The U.S. economy shed 701,000 jobs in March as consumer-focused industries contributed to more than half of the losses.
The leisure and hospitality industry led the decline with the loss of 459,000 jobs, a decrease of 2.72% from February, data from the U.S. Bureau of Labor Statistics showed. Food services and drinking places, a sector within leisure and hospitality, lost 417,000 jobs during the month.
The retail sector shed 46,000 jobs, with furniture and home furnishings accounting for 10,400 jobs lost. Clothing and clothing accessories stores lost 16,300 jobs, a month-over-month decrease of 1.27%.
The U.S. Labor Department conducted the surveys during the second week of March, before statewide stay-at-home orders were put in place and before retailers began mass layoffs and furloughs.
Companies including J. C. Penney Co. Inc., The Gap Inc., Kohl's Corp., Macy's Inc. and Nordstrom Inc. announced furloughs in late March amid extended store closures due to the pandemic.
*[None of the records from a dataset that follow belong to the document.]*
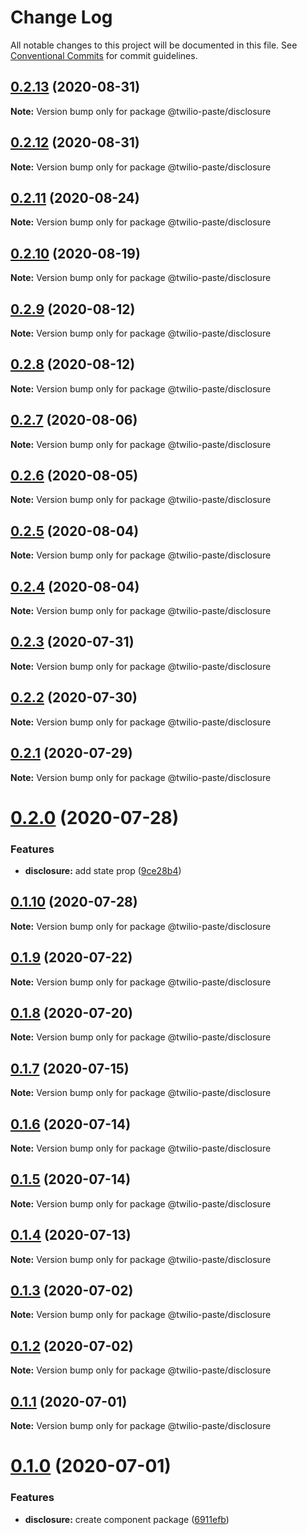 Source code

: # Change Log

All notable changes to this project will be documented in this file.
See [Conventional Commits](https://conventionalcommits.org) for commit guidelines.

## [0.2.13](https://github.com/twilio-labs/paste/compare/@twilio-paste/disclosure@0.2.12...@twilio-paste/disclosure@0.2.13) (2020-08-31)

**Note:** Version bump only for package @twilio-paste/disclosure





## [0.2.12](https://github.com/twilio-labs/paste/compare/@twilio-paste/disclosure@0.2.11...@twilio-paste/disclosure@0.2.12) (2020-08-31)

**Note:** Version bump only for package @twilio-paste/disclosure





## [0.2.11](https://github.com/twilio-labs/paste/compare/@twilio-paste/disclosure@0.2.10...@twilio-paste/disclosure@0.2.11) (2020-08-24)

**Note:** Version bump only for package @twilio-paste/disclosure





## [0.2.10](https://github.com/twilio-labs/paste/compare/@twilio-paste/disclosure@0.2.9...@twilio-paste/disclosure@0.2.10) (2020-08-19)

**Note:** Version bump only for package @twilio-paste/disclosure





## [0.2.9](https://github.com/twilio-labs/paste/compare/@twilio-paste/disclosure@0.2.8...@twilio-paste/disclosure@0.2.9) (2020-08-12)

**Note:** Version bump only for package @twilio-paste/disclosure





## [0.2.8](https://github.com/twilio-labs/paste/compare/@twilio-paste/disclosure@0.2.7...@twilio-paste/disclosure@0.2.8) (2020-08-12)

**Note:** Version bump only for package @twilio-paste/disclosure





## [0.2.7](https://github.com/twilio-labs/paste/compare/@twilio-paste/disclosure@0.2.6...@twilio-paste/disclosure@0.2.7) (2020-08-06)

**Note:** Version bump only for package @twilio-paste/disclosure





## [0.2.6](https://github.com/twilio-labs/paste/compare/@twilio-paste/disclosure@0.2.5...@twilio-paste/disclosure@0.2.6) (2020-08-05)

**Note:** Version bump only for package @twilio-paste/disclosure





## [0.2.5](https://github.com/twilio-labs/paste/compare/@twilio-paste/disclosure@0.2.4...@twilio-paste/disclosure@0.2.5) (2020-08-04)

**Note:** Version bump only for package @twilio-paste/disclosure





## [0.2.4](https://github.com/twilio-labs/paste/compare/@twilio-paste/disclosure@0.2.3...@twilio-paste/disclosure@0.2.4) (2020-08-04)

**Note:** Version bump only for package @twilio-paste/disclosure





## [0.2.3](https://github.com/twilio-labs/paste/compare/@twilio-paste/disclosure@0.2.2...@twilio-paste/disclosure@0.2.3) (2020-07-31)

**Note:** Version bump only for package @twilio-paste/disclosure





## [0.2.2](https://github.com/twilio-labs/paste/compare/@twilio-paste/disclosure@0.2.1...@twilio-paste/disclosure@0.2.2) (2020-07-30)

**Note:** Version bump only for package @twilio-paste/disclosure





## [0.2.1](https://github.com/twilio-labs/paste/compare/@twilio-paste/disclosure@0.2.0...@twilio-paste/disclosure@0.2.1) (2020-07-29)

**Note:** Version bump only for package @twilio-paste/disclosure





# [0.2.0](https://github.com/twilio-labs/paste/compare/@twilio-paste/disclosure@0.1.10...@twilio-paste/disclosure@0.2.0) (2020-07-28)


### Features

* **disclosure:** add state prop ([9ce28b4](https://github.com/twilio-labs/paste/commit/9ce28b43b2d9e58544b84900f175c63246deb87e))





## [0.1.10](https://github.com/twilio-labs/paste/compare/@twilio-paste/disclosure@0.1.9...@twilio-paste/disclosure@0.1.10) (2020-07-28)

**Note:** Version bump only for package @twilio-paste/disclosure





## [0.1.9](https://github.com/twilio-labs/paste/compare/@twilio-paste/disclosure@0.1.8...@twilio-paste/disclosure@0.1.9) (2020-07-22)

**Note:** Version bump only for package @twilio-paste/disclosure





## [0.1.8](https://github.com/twilio-labs/paste/compare/@twilio-paste/disclosure@0.1.7...@twilio-paste/disclosure@0.1.8) (2020-07-20)

**Note:** Version bump only for package @twilio-paste/disclosure





## [0.1.7](https://github.com/twilio-labs/paste/compare/@twilio-paste/disclosure@0.1.6...@twilio-paste/disclosure@0.1.7) (2020-07-15)

**Note:** Version bump only for package @twilio-paste/disclosure





## [0.1.6](https://github.com/twilio-labs/paste/compare/@twilio-paste/disclosure@0.1.5...@twilio-paste/disclosure@0.1.6) (2020-07-14)

**Note:** Version bump only for package @twilio-paste/disclosure





## [0.1.5](https://github.com/twilio-labs/paste/compare/@twilio-paste/disclosure@0.1.4...@twilio-paste/disclosure@0.1.5) (2020-07-14)

**Note:** Version bump only for package @twilio-paste/disclosure





## [0.1.4](https://github.com/twilio-labs/paste/compare/@twilio-paste/disclosure@0.1.3...@twilio-paste/disclosure@0.1.4) (2020-07-13)

**Note:** Version bump only for package @twilio-paste/disclosure





## [0.1.3](https://github.com/twilio-labs/paste/compare/@twilio-paste/disclosure@0.1.2...@twilio-paste/disclosure@0.1.3) (2020-07-02)

**Note:** Version bump only for package @twilio-paste/disclosure





## [0.1.2](https://github.com/twilio-labs/paste/compare/@twilio-paste/disclosure@0.1.1...@twilio-paste/disclosure@0.1.2) (2020-07-02)

**Note:** Version bump only for package @twilio-paste/disclosure





## [0.1.1](https://github.com/twilio-labs/paste/compare/@twilio-paste/disclosure@0.1.0...@twilio-paste/disclosure@0.1.1) (2020-07-01)

**Note:** Version bump only for package @twilio-paste/disclosure





# [0.1.0](https://github.com/twilio-labs/paste/compare/@twilio-paste/disclosure@0.0.2...@twilio-paste/disclosure@0.1.0) (2020-07-01)


### Features

* **disclosure:** create component package ([6911efb](https://github.com/twilio-labs/paste/commit/6911efb693640397fd5a3693f04090b0b8f16c21))
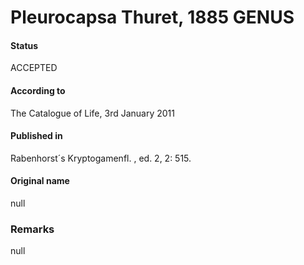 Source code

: # Pleurocapsa Thuret, 1885 GENUS

#### Status
ACCEPTED

#### According to
The Catalogue of Life, 3rd January 2011

#### Published in
Rabenhorst´s Kryptogamenfl. , ed. 2, 2: 515.

#### Original name
null

### Remarks
null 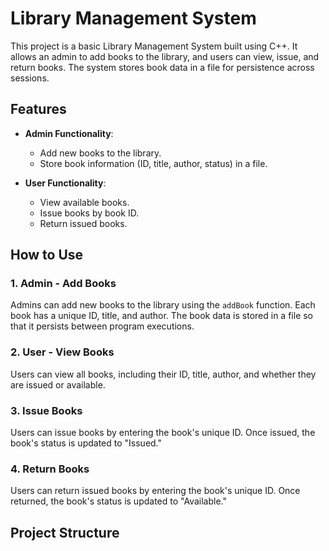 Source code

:# Library Management System

This project is a basic Library Management System built using C++. It allows an admin to add books to the library, and users can view, issue, and return books. The system stores book data in a file for persistence across sessions.

## Features
- **Admin Functionality**: 
  - Add new books to the library.
  - Store book information (ID, title, author, status) in a file.

- **User Functionality**:
  - View available books.
  - Issue books by book ID.
  - Return issued books.

## How to Use

### 1. Admin - Add Books
Admins can add new books to the library using the `addBook` function. Each book has a unique ID, title, and author. The book data is stored in a file so that it persists between program executions.

### 2. User - View Books
Users can view all books, including their ID, title, author, and whether they are issued or available.

### 3. Issue Books
Users can issue books by entering the book's unique ID. Once issued, the book's status is updated to "Issued."

### 4. Return Books
Users can return issued books by entering the book's unique ID. Once returned, the book's status is updated to "Available."

## Project Structure

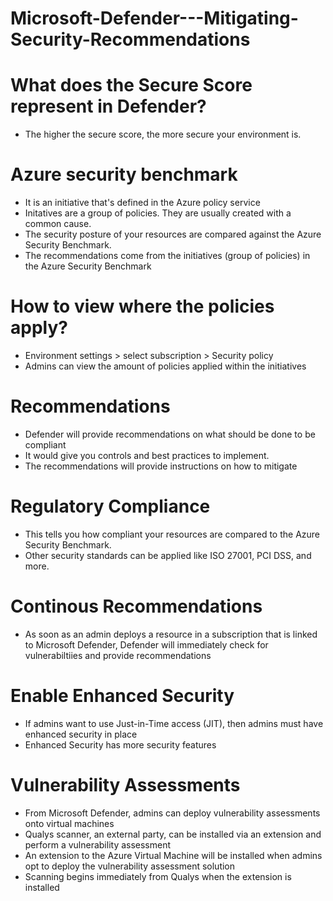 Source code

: # Microsoft-Defender---Mitigating-Security-Recommendations

# What does the Secure Score represent in Defender?
- The higher the secure score, the more secure your environment is.

# Azure security benchmark
- It is an initiative that's defined in the Azure policy service
- Initatives are a group of policies. They are usually created with a common cause.
- The security posture of your resources are compared against the Azure Security Benchmark.
- The recommendations come from the initiatives (group of policies) in the Azure Security Benchmark

# How to view where the policies apply?
- Environment settings > select subscription > Security policy
- Admins can view the amount of policies applied within the initiatives

# Recommendations
- Defender will provide recommendations on what should be done to be compliant
- It would give you controls and best practices to implement.
- The recommendations will provide instructions on how to mitigate

# Regulatory Compliance
- This tells you how compliant your resources are compared to the Azure Security Benchmark.
- Other security standards can be applied like ISO 27001, PCI DSS, and more.


# Continous Recommendations
- As soon as an admin deploys a resource in a subscription that is linked to Microsoft Defender, Defender will immediately check for vulnerabiltiies and provide recommendations

# Enable Enhanced Security
- If admins want to use Just-in-Time access (JIT), then admins must have enhanced security in place
- Enhanced Security has more security features


# Vulnerability Assessments
- From Microsoft Defender, admins can deploy vulnerability assessments onto virtual machines 
- Qualys scanner, an external party, can be installed via an extension and perform a vulnerability assessment 
- An extension to the Azure Virtual Machine will be installed when admins opt to deploy the vulnerability assessment solution
- Scanning begins immediately from Qualys when the extension is installed
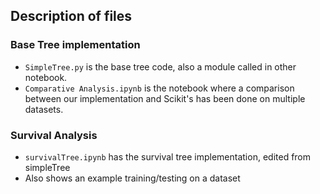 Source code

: ## Description of files

### Base Tree implementation

* `SimpleTree.py` is the base tree code, also a module called in other notebook.
* `Comparative Analysis.ipynb` is the notebook where a comparison between our implementation and Scikit's has been done on multiple datasets.

### Survival Analysis

* `survivalTree.ipynb` has the survival tree implementation, edited from simpleTree
* Also shows an example training/testing on a dataset
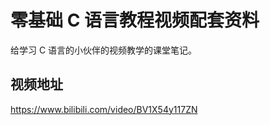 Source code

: # 零基础 C 语言教程视频配套资料

给学习 C 语言的小伙伴的视频教学的课堂笔记。



## 视频地址

https://www.bilibili.com/video/BV1X54y117ZN
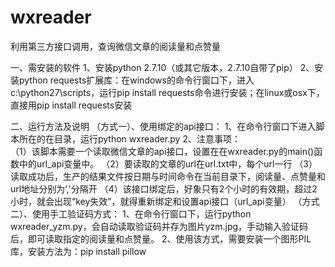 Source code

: # wxreader
利用第三方接口调用，查询微信文章的阅读量和点赞量

一、需安装的软件
1、安装python 2.7.10（或其它版本，2.7.10自带了pip）
2、安装python requests扩展库：在windows的命令行窗口下，进入c:\python27\scripts，运行pip install requests命令进行安装；在linux或osx下，直接用pip install requests安装

二、运行方法及说明
（方式一）、使用绑定的api接口：
  1、在命令行窗口下进入脚本所在的在目录，运行python wxreader.py
  2、注意事项：	
  （1）该脚本需要一个读取微信文章的api接口，设置在在wxreader.py的main()函数中的url_api变量中。
  （2）要读取的文章的url在url.txt中，每个url一行
  （3）读取成功后，生产的结果文件按日期与时间命令在当前目录下，阅读量、点赞量和url地址分别为‘,'分隔开 
  （4）该接口绑定后，好象只有2个小时的有效期，超过2小时，就会出现“key失效”，就得重新绑定和设置api接口（url_api变量）
（方式二）、使用手工验证码方式：
  1、在命令行窗口下，运行python wxreader_yzm.py，会自动读取验证码并存为图片yzm.jpg，手动输入验证码后，即可读取指定的阅读量和点赞量。
  2、使用该方式，需要安装一个图形PIL库，安装方法为：pip install pillow
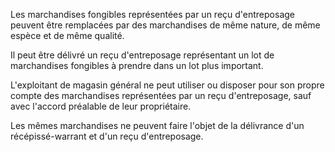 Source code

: Les marchandises fongibles représentées par un reçu d'entreposage peuvent être remplacées par des marchandises de même nature, de même espèce et de même qualité.  

  

Il peut être délivré un reçu d'entreposage représentant un lot de marchandises fongibles à prendre dans un lot plus important.  

  

L'exploitant de magasin général ne peut utiliser ou disposer pour son propre compte des marchandises représentées par un reçu d'entreposage, sauf avec l'accord préalable de leur propriétaire.  

  

Les mêmes marchandises ne peuvent faire l'objet de la délivrance d'un récépissé-warrant et d'un reçu d'entreposage.

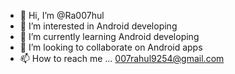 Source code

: - 👋 Hi, I’m @Ra007hul
- 👀 I’m interested in Android developing
- 🌱 I’m currently learning Android developing
- 💞️ I’m looking to collaborate on Android apps
- 📫 How to reach me ... 007rahul9254@gmail.com

<!---
Ra007hul/Ra007hul is a ✨ special ✨ repository because its `README.md` (this file) appears on your GitHub profile.
You can click the Preview link to take a look at your changes.
--->
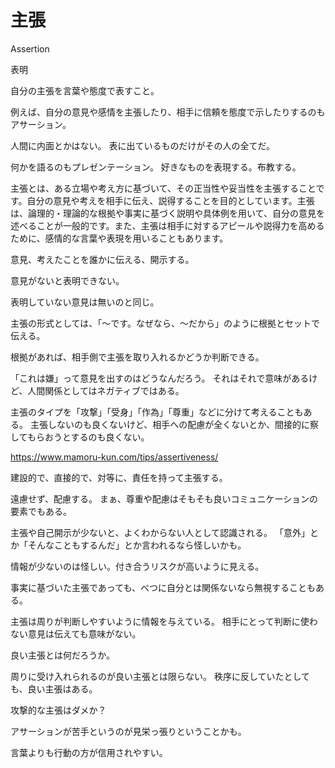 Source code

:# 主張

Assertion

表明

自分の主張を言葉や態度で表すこと。

例えば、自分の意見や感情を主張したり、相手に信頼を態度で示したりするのもアサーション。

人間に内面とかはない。
表に出ているものだけがその人の全てだ。

何かを語るのもプレゼンテーション。
好きなものを表現する。布教する。

主張とは、ある立場や考え方に基づいて、その正当性や妥当性を主張することです。自分の意見や考えを相手に伝え、説得することを目的としています。主張は、論理的・理論的な根拠や事実に基づく説明や具体例を用いて、自分の意見を述べることが一般的です。また、主張は相手に対するアピールや説得力を高めるために、感情的な言葉や表現を用いることもあります。

意見、考えたことを誰かに伝える、開示する。

意見がないと表明できない。

表明していない意見は無いのと同じ。

主張の形式としては、「〜です。なぜなら、〜だから」のように根拠とセットで伝える。

根拠があれば、相手側で主張を取り入れるかどうか判断できる。

「これは嫌」って意見を出すのはどうなんだろう。
それはそれで意味があるけど、人間関係としてはネガティブではある。

主張のタイプを「攻撃」「受身」「作為」「尊重」などに分けて考えることもある。
主張しないのも良くないけど、相手への配慮が全くないとか、間接的に察してもらおうとするのも良くない。

https://www.mamoru-kun.com/tips/assertiveness/

建設的で、直接的で、対等に、責任を持って主張する。

遠慮せず、配慮する。
まぁ、尊重や配慮はそもそも良いコミュニケーションの要素でもある。

主張や自己開示が少ないと、よくわからない人として認識される。
「意外」とか「そんなこともするんだ」とか言われるなら怪しいかも。

情報が少ないのは怪しい。付き合うリスクが高いように見える。

事実に基づいた主張であっても、べつに自分とは関係ないなら無視することもある。

主張は周りが判断しやすいように情報を与えている。
相手にとって判断に使わない意見は伝えても意味がない。

良い主張とは何だろうか。

周りに受け入れられるのが良い主張とは限らない。
秩序に反していたとしても、良い主張はある。

攻撃的な主張はダメか？

アサーションが苦手というのが見栄っ張りということかも。

言葉よりも行動の方が信用されやすい。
In the two weeks ended March 28, nearly 10 million people successfully filed new claims for unemployment benefits.
The data "broadly reflects" some of the early effects of the pandemic on the labor market, the Labor Department said, adding that it "cannot precisely quantify the effects of the pandemic on the job market in March."
While the industries most affected by the pandemic drove job losses in March, experts expect broader fallout from the virus the following month.
"Unfortunately, this is likely just the first in a series of very negative reports, since many more Americans lost jobs after the survey week," Groshen said in a note.
Leisure and hospitality companies will likely shed more jobs as a broader swath of industries also starts layoffs, Groshen said. Wages and hours for workers could also be cut, she said.
Gregory Daco, chief U.S. economist at Oxford Economics, said in an email that sectors like retail, leisure and hospitality are on "the front lines of the coronavirus shock, but losses will be much broader in April."
The employment report indicates that this is just the beginning of "a string of massive declines in hiring" as businesses across the U.S. are shuttered and many states force workers to stay at home, Lindsey Piegza, chief economist at Stifel, said in a research note.
The number of Americans filing for unemployment benefits increased to a record seasonally adjusted level of 6.65 million in the week ended March 28, the Labor Department reported April 2. "[Yesterday's] claims report holds considerably more weight for the market in terms of understanding the growing impact of the coronavirus on the domestic labor market," Piegza said.
The employment numbers show "just the leading edge of the deep recession we are certainly now in," said Elise Gould, senior economist at the Economic Policy Institute.
"Despite already being genuinely out-of-date, today's data provide some important information about the early days of the labor market crisis we are now in," Gould said in an April 3 report.